### [Your instructions]
Look through the listing below and write out exactly the lines from the line with "7. After the" to the line with "8. The request", both included, and no others.

++++ Task material

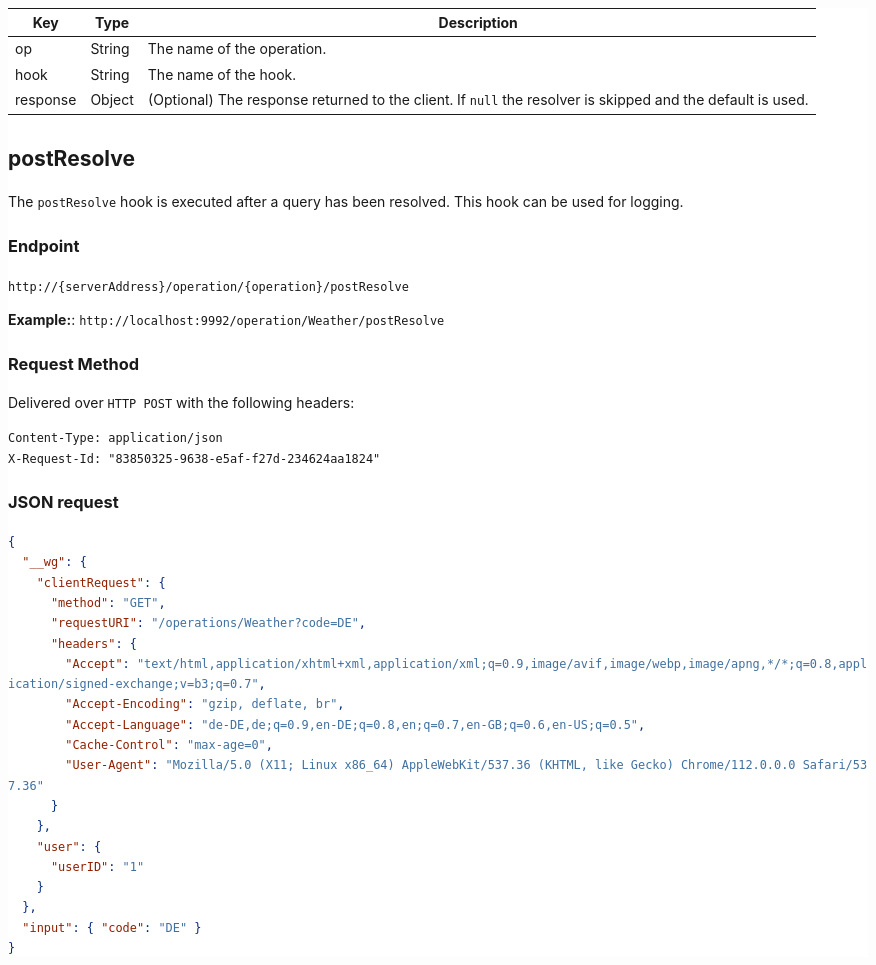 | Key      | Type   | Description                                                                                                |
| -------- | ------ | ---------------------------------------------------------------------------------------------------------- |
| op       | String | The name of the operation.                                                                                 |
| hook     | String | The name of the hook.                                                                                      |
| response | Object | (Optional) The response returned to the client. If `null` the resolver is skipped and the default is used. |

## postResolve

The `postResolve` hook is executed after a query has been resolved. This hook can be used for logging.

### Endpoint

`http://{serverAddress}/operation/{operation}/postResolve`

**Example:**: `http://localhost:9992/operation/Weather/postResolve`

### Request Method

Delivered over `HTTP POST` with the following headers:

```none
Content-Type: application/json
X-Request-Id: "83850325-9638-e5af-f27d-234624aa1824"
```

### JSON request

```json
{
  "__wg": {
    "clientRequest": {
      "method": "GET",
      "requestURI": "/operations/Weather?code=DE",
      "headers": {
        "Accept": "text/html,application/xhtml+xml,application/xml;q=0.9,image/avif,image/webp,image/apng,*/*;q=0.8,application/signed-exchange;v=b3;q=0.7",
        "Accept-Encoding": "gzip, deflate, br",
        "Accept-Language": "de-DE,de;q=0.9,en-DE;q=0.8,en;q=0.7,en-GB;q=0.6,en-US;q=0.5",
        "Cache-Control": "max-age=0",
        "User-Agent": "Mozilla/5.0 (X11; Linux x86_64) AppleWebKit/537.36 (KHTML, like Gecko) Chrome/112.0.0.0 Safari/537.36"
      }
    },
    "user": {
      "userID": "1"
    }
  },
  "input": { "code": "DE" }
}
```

++++++++
++++ Task material

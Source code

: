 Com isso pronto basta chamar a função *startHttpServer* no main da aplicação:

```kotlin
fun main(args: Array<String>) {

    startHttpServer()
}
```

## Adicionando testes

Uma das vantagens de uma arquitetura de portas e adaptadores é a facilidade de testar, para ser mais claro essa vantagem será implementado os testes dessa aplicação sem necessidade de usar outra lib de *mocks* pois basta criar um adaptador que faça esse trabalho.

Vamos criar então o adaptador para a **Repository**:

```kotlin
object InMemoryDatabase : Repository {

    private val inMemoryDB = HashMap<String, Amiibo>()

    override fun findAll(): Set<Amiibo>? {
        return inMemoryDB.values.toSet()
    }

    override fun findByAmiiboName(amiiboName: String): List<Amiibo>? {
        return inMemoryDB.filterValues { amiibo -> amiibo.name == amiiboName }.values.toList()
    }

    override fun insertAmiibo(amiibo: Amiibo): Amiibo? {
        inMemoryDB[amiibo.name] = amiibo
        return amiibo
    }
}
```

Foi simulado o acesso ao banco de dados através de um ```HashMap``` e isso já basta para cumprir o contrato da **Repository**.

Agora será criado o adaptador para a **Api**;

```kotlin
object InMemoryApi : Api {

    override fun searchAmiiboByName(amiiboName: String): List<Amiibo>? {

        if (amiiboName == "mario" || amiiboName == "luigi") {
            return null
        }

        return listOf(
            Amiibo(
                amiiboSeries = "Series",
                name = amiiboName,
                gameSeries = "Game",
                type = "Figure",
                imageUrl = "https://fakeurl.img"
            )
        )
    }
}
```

++++++++
++++ Task material

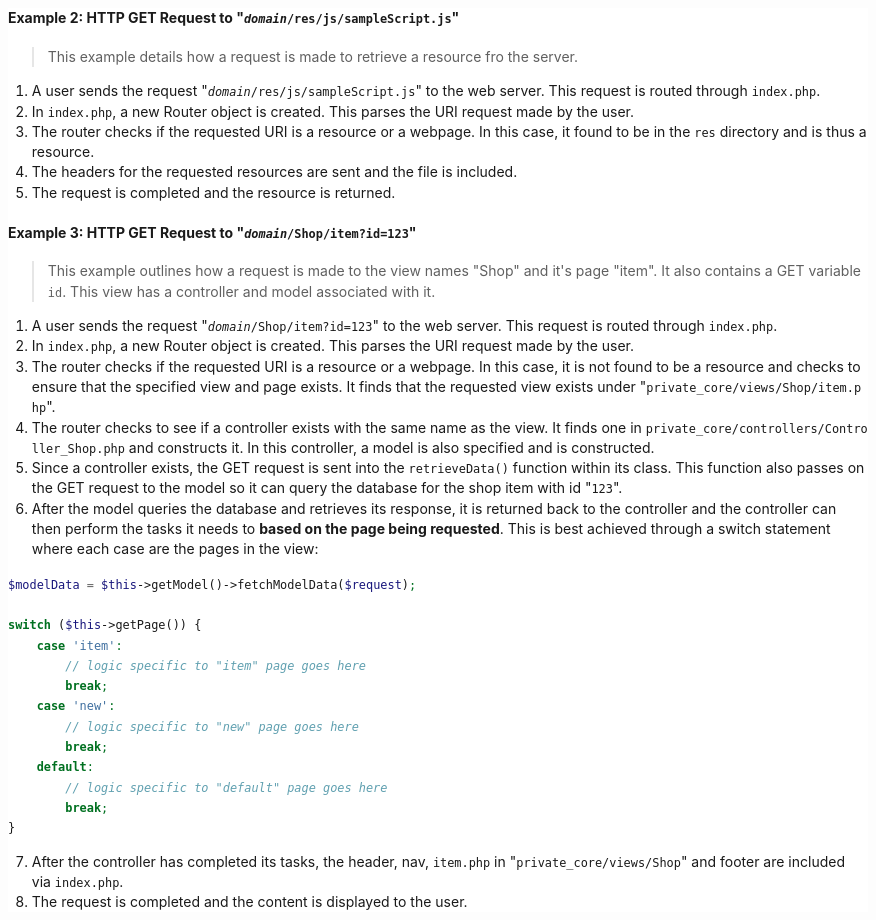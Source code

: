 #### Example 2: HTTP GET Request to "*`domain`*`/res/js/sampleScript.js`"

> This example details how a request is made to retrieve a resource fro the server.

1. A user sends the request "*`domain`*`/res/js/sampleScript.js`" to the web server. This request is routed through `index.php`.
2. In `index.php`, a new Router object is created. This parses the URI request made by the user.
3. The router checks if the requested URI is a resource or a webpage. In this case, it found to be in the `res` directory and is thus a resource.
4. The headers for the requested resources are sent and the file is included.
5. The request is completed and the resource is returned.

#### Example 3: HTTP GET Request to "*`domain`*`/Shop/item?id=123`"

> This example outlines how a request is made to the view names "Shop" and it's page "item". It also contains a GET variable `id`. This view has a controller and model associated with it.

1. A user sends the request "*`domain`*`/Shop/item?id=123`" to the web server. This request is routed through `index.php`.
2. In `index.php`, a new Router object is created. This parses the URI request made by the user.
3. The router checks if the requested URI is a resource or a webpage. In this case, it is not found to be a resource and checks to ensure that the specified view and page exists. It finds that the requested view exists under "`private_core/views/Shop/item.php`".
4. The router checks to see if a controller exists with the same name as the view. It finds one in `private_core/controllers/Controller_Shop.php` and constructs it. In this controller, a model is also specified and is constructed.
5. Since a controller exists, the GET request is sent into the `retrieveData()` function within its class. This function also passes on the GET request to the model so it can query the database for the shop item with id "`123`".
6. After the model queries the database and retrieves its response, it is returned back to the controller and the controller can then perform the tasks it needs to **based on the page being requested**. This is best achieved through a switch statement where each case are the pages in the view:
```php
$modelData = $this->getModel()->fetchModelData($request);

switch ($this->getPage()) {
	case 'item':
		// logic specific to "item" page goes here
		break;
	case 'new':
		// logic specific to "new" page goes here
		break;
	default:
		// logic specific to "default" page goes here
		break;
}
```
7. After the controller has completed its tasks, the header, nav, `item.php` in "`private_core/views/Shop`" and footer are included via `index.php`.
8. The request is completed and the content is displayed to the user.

++++++++

### [Task response]
7. After the controller has completed its tasks, the header, nav, `item.php` in "`private_core/views/Shop`" and footer are included via `index.php`.
8. The request is completed and the content is displayed to the user.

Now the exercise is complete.